_TASK DIRECTIONS:_ In the entries below, find the line containing "## [0.1.0] - Initial Development". Copy it and all lines after it, exactly, through the end.

_DATASET:_
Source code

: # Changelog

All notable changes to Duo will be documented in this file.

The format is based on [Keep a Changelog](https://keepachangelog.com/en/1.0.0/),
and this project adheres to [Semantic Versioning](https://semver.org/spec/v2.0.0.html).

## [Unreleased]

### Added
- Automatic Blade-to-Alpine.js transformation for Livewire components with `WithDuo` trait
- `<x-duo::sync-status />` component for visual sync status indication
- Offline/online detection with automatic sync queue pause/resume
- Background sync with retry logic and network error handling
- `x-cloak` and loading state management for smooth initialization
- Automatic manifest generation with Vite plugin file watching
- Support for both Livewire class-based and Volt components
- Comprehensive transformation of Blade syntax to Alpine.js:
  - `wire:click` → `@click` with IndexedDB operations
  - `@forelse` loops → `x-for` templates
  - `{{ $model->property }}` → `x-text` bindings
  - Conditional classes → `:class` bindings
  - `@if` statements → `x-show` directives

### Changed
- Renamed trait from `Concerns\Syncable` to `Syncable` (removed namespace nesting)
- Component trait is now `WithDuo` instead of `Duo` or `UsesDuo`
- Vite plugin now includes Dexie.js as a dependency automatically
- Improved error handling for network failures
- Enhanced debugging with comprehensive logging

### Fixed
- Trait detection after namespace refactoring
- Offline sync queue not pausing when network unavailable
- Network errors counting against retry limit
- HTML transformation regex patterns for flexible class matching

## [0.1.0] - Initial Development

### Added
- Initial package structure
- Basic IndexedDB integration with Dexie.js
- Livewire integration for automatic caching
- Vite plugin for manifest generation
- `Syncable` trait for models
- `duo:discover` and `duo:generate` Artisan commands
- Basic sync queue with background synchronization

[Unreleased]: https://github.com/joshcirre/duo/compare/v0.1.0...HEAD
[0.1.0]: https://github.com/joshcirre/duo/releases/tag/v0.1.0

_ANSWER BOX:_
## [0.1.0] - Initial Development

### Added
- Initial package structure
- Basic IndexedDB integration with Dexie.js
- Livewire integration for automatic caching
- Vite plugin for manifest generation
- `Syncable` trait for models
- `duo:discover` and `duo:generate` Artisan commands
- Basic sync queue with background synchronization

[Unreleased]: https://github.com/joshcirre/duo/compare/v0.1.0...HEAD
[0.1.0]: https://github.com/joshcirre/duo/releases/tag/v0.1.0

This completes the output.